- _Source records_:
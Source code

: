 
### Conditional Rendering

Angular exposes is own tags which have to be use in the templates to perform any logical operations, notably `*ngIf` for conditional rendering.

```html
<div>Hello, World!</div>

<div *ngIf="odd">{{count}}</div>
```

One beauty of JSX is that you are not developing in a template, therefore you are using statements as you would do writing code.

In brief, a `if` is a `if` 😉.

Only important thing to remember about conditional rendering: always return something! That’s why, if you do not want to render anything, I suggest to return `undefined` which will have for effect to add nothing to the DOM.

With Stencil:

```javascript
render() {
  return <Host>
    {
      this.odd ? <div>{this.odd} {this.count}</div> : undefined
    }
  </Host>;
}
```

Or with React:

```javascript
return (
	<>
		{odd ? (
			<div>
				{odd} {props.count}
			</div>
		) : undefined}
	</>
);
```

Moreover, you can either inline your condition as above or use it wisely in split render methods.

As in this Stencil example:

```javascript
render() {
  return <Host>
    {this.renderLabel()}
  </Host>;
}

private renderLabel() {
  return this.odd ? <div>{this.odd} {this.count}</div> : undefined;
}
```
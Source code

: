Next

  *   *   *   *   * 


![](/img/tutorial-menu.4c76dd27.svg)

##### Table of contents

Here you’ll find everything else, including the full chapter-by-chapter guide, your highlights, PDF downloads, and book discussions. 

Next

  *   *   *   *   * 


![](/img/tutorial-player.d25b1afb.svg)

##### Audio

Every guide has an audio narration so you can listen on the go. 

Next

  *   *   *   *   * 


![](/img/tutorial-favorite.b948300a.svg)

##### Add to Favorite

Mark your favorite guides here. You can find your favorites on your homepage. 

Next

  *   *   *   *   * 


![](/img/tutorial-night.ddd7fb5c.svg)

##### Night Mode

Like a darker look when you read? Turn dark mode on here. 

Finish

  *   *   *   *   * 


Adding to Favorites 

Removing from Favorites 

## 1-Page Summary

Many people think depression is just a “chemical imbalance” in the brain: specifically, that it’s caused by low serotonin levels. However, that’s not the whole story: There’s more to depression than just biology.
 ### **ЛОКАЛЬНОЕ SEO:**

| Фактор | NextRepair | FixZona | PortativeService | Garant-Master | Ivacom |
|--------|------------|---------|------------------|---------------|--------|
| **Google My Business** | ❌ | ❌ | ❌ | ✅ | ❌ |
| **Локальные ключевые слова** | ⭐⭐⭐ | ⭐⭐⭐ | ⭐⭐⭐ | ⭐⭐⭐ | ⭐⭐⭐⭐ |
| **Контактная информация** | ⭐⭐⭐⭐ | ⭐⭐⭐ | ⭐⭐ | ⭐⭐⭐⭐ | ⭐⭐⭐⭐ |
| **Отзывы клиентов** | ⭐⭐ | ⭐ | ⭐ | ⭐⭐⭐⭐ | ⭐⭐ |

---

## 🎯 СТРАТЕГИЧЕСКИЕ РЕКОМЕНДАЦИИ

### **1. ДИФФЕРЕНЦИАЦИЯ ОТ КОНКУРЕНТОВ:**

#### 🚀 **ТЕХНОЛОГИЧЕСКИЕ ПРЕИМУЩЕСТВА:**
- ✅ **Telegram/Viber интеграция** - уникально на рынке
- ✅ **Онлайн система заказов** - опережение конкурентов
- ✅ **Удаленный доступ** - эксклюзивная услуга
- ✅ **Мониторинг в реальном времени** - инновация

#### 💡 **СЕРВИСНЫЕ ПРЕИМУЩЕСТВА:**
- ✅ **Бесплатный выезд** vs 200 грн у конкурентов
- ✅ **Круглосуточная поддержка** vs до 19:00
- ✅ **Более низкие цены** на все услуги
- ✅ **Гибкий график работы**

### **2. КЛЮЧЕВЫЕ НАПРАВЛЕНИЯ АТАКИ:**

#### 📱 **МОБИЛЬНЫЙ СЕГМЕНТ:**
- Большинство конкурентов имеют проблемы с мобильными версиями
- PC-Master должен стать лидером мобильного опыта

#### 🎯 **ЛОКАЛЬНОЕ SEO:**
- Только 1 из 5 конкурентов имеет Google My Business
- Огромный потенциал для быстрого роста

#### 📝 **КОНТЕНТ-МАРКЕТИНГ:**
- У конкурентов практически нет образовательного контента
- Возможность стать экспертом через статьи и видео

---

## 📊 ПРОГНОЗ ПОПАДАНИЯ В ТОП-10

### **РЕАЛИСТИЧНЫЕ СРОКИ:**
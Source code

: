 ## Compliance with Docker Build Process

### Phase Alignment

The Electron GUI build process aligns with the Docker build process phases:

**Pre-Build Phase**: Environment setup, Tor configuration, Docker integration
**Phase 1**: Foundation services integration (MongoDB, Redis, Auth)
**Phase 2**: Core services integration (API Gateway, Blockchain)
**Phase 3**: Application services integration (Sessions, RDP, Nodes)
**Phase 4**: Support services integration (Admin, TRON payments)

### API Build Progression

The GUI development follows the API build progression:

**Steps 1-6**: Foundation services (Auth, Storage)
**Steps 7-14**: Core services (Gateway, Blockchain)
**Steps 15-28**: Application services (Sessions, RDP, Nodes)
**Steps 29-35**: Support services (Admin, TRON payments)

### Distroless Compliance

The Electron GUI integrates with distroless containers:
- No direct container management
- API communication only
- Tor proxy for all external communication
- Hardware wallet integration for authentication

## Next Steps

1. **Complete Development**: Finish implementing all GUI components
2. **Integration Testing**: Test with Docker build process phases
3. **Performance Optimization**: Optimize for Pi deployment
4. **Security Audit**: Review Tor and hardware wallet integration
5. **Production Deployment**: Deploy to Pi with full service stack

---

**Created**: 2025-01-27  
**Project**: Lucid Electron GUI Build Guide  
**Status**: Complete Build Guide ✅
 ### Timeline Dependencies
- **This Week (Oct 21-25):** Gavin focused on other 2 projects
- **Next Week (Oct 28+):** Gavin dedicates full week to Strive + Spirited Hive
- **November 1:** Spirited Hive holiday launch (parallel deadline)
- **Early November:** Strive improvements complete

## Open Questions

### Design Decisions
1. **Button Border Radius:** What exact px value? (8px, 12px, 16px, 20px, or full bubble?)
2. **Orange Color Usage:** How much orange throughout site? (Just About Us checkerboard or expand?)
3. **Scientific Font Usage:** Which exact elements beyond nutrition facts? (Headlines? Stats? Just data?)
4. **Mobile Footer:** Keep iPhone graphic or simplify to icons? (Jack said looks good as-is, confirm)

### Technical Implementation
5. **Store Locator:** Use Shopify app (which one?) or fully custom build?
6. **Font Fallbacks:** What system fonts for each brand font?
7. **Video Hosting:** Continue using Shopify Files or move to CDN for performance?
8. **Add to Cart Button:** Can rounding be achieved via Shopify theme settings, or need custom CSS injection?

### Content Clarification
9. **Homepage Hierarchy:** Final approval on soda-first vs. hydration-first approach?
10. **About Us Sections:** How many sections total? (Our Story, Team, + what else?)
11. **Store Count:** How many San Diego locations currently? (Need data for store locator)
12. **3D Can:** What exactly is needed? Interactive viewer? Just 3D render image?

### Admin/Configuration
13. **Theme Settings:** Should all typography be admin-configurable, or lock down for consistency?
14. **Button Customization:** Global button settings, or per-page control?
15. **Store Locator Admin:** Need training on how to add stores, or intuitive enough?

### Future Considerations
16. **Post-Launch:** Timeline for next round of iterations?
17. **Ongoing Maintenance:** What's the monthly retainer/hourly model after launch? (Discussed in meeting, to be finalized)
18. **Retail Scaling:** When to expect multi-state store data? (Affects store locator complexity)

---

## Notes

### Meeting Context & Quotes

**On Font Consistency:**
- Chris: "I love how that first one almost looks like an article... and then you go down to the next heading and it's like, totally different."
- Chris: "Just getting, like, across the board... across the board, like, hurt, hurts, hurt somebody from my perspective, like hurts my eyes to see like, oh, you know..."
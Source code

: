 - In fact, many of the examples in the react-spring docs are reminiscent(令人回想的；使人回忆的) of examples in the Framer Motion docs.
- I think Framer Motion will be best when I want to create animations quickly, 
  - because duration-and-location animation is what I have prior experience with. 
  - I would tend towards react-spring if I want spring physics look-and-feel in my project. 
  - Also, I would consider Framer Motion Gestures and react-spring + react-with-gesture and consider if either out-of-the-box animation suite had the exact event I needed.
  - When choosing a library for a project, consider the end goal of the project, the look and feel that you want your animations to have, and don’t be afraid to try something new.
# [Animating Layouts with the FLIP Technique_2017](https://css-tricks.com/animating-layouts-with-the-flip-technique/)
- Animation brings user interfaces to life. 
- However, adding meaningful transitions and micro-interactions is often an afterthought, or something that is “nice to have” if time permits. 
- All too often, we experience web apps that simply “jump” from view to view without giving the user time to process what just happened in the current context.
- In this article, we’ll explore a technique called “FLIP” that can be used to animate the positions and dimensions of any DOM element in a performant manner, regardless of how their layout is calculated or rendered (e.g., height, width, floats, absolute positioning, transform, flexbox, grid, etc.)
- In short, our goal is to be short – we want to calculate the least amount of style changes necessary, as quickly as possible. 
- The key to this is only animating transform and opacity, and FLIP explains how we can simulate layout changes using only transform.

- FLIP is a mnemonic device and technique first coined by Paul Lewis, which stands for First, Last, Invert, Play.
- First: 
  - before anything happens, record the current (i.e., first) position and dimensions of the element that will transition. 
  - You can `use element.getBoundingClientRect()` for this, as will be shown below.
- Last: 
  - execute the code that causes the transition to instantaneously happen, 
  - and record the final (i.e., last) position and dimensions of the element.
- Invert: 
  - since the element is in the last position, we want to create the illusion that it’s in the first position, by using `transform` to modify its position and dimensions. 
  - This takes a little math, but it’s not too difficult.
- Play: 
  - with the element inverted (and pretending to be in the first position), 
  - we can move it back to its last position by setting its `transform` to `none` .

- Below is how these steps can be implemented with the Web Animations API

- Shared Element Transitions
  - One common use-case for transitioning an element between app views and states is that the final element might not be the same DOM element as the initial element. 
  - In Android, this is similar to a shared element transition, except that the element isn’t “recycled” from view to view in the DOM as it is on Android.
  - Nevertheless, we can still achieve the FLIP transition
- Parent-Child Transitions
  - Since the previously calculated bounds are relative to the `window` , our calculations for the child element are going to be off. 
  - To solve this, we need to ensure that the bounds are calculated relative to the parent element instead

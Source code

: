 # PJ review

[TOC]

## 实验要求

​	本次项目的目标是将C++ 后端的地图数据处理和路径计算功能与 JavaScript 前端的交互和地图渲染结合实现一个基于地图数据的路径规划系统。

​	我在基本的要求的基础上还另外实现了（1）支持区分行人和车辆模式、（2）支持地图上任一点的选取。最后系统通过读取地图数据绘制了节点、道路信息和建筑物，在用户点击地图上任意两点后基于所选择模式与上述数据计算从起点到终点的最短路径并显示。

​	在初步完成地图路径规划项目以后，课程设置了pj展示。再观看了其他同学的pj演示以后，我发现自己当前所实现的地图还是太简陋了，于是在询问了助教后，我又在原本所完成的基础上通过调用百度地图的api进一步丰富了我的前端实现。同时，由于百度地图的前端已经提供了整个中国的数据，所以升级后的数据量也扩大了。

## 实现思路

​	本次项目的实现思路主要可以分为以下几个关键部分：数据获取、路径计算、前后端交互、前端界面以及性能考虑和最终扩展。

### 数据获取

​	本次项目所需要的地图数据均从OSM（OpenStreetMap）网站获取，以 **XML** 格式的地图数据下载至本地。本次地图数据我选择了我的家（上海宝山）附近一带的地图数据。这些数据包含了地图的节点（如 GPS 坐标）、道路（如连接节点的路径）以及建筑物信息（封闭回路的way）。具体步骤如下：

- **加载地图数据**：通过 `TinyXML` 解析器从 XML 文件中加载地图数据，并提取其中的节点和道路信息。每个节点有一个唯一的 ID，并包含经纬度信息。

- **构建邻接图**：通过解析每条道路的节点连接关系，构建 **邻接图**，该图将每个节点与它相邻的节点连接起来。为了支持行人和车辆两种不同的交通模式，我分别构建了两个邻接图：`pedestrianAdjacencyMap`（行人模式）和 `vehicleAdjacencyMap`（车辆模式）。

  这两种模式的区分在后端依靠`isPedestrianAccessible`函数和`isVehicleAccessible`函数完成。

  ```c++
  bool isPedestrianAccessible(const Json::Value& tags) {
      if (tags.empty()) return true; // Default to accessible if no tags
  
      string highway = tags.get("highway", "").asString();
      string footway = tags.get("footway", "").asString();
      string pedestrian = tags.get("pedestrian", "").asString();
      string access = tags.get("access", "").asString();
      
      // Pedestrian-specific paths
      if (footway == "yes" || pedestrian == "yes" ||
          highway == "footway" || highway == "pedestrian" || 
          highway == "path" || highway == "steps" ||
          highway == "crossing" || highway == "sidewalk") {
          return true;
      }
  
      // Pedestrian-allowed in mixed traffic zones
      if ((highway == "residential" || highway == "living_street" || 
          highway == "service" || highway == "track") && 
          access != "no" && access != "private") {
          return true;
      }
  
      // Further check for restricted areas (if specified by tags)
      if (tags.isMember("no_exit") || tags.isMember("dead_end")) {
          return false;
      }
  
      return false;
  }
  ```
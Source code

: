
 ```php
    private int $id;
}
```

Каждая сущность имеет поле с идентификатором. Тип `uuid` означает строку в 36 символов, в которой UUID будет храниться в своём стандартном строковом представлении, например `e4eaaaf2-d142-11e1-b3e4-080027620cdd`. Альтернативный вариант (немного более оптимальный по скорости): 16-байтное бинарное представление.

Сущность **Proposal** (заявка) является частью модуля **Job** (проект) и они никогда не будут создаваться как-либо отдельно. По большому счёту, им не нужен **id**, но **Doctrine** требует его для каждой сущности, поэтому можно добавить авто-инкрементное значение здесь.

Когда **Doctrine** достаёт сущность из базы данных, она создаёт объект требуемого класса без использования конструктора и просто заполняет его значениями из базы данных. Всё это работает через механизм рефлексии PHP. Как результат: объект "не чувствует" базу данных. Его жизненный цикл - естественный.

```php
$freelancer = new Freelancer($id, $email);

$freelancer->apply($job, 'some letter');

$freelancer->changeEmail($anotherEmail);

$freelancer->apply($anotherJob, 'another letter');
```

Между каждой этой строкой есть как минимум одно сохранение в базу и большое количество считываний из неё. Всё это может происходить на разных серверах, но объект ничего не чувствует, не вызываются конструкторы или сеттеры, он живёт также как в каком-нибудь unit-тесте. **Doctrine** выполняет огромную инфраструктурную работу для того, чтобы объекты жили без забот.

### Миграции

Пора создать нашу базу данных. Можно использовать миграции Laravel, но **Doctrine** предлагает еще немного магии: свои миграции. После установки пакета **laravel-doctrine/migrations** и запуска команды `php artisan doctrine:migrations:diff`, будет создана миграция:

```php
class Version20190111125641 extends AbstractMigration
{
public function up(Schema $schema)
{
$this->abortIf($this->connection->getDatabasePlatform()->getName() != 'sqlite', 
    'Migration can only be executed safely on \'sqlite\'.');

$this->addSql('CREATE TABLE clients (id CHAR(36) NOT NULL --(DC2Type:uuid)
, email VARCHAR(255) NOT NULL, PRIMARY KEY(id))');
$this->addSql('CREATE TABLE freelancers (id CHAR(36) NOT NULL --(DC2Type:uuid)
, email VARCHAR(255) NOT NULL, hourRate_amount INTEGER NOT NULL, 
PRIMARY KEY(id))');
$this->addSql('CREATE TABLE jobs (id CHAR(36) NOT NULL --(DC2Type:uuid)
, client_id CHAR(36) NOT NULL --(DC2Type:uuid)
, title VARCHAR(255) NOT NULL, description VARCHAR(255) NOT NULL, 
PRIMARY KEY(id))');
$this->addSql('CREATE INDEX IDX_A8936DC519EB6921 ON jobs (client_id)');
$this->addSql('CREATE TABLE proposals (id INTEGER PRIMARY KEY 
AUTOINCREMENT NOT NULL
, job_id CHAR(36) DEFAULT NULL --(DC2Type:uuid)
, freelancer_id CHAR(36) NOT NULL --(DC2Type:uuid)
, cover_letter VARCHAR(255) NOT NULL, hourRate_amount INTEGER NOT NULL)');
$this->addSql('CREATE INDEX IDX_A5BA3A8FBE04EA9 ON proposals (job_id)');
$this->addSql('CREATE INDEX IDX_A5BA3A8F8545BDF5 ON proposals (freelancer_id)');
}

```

- _What you will do_: From the line holding "Garant-Master | Ivacom |" to the line holding "- ✅ **Telegram/Viber", inclusive, restate each line above exactly as written.

- _Expected answer_:
| Фактор | NextRepair | FixZona | PortativeService | Garant-Master | Ivacom |
|--------|------------|---------|------------------|---------------|--------|
| **Google My Business** | ❌ | ❌ | ❌ | ✅ | ❌ |
| **Локальные ключевые слова** | ⭐⭐⭐ | ⭐⭐⭐ | ⭐⭐⭐ | ⭐⭐⭐ | ⭐⭐⭐⭐ |
| **Контактная информация** | ⭐⭐⭐⭐ | ⭐⭐⭐ | ⭐⭐ | ⭐⭐⭐⭐ | ⭐⭐⭐⭐ |
| **Отзывы клиентов** | ⭐⭐ | ⭐ | ⭐ | ⭐⭐⭐⭐ | ⭐⭐ |

---

## 🎯 СТРАТЕГИЧЕСКИЕ РЕКОМЕНДАЦИИ

### **1. ДИФФЕРЕНЦИАЦИЯ ОТ КОНКУРЕНТОВ:**

#### 🚀 **ТЕХНОЛОГИЧЕСКИЕ ПРЕИМУЩЕСТВА:**
- ✅ **Telegram/Viber интеграция** - уникально на рынке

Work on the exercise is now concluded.